| ABOUT THIS TASK |
What you return must be exactly the lines running from the one with "documentation stuff |" to the end of the data below, inclusive, and nothing more.

── DATA SHOWN

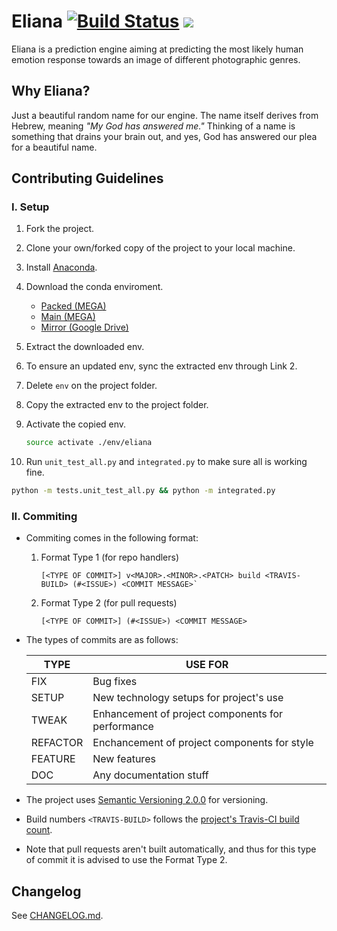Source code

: # Eliana [![Build Status](https://travis-ci.org/raymelon/Eliana.svg)](https://travis-ci.org/raymelon/Eliana) ![](https://reposs.herokuapp.com/?path=raymelon/Eliana)
Eliana is a prediction engine aiming at predicting the most likely human emotion response towards an image of different photographic genres.

## Why Eliana?

Just a beautiful random name for our engine. The name itself derives from Hebrew, meaning *"My God has answered me."* Thinking of a name is something that drains your brain out, and yes, God has answered our plea for a beautiful name.

## Contributing Guidelines
### I. Setup
1. Fork the project.
2. Clone your own/forked copy of the project to your local machine.
3. Install [Anaconda](https://www.anaconda.com/downloads).
4. Download the conda enviroment.

   - [Packed  (MEGA)](https://mega.nz/#!82gBBCqT!clt5iihZZGYDGOE6utsr207iNviRAFqbI-_TsPFmswQ)
   - [Main (MEGA)](https://mega.nz/#F!Yn4WzY6I!3o2klQ-LfVwkTt61yVA9Gw)
   - [Mirror (Google Drive)](https://drive.google.com/open?id=0B2Gw0zD3SerkVWtsSVlRTUNuWVE)
   
5. Extract the downloaded env.   
6. To ensure an updated env, sync the extracted env through Link 2.
7. Delete `env` on the project folder.
8. Copy the extracted env to the project folder.
9. Activate the copied env.
   ```Bash
   source activate ./env/eliana
   ```
10. Run `unit_test_all.py` and `integrated.py` to make sure all is working fine.
   ```Bash
   python -m tests.unit_test_all.py && python -m integrated.py
   ```

### II. Commiting
- Commiting comes in the following format:
   1. Format Type 1 (for repo handlers)
       
       ```
       [<TYPE OF COMMIT>] v<MAJOR>.<MINOR>.<PATCH> build <TRAVIS-BUILD> (#<ISSUE>) <COMMIT MESSAGE>`
       ```

   2. Format Type 2 (for pull requests)
   
      ```
      [<TYPE OF COMMIT>] (#<ISSUE>) <COMMIT MESSAGE>
      ```

- The types of commits are as follows:


     | TYPE | USE FOR |
     |----- | ------- |
     | FIX | Bug fixes |
     | SETUP | New technology setups for project's use |
     | TWEAK | Enhancement of project components for performance |
     | REFACTOR | Enchancement of project components for style |
     | FEATURE | New features |
     | DOC | Any documentation stuff |

- The project uses [Semantic Versioning 2.0.0](http://semver.org/) for versioning.

- Build numbers `<TRAVIS-BUILD>` follows the [project's Travis-CI build count](https://travis-ci.org/raymelon/Eliana). 

- Note that pull requests aren't built automatically, and thus for this type of commit it is advised to use the Format Type 2.

## Changelog
See [CHANGELOG.md](https://github.com/raymelon/Eliana/blob/0.1-pre/CHANGELOG.md).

────

| RESULT BELOW |
     | DOC | Any documentation stuff |

- The project uses [Semantic Versioning 2.0.0](http://semver.org/) for versioning.

- Build numbers `<TRAVIS-BUILD>` follows the [project's Travis-CI build count](https://travis-ci.org/raymelon/Eliana). 

- Note that pull requests aren't built automatically, and thus for this type of commit it is advised to use the Format Type 2.

## Changelog
See [CHANGELOG.md](https://github.com/raymelon/Eliana/blob/0.1-pre/CHANGELOG.md).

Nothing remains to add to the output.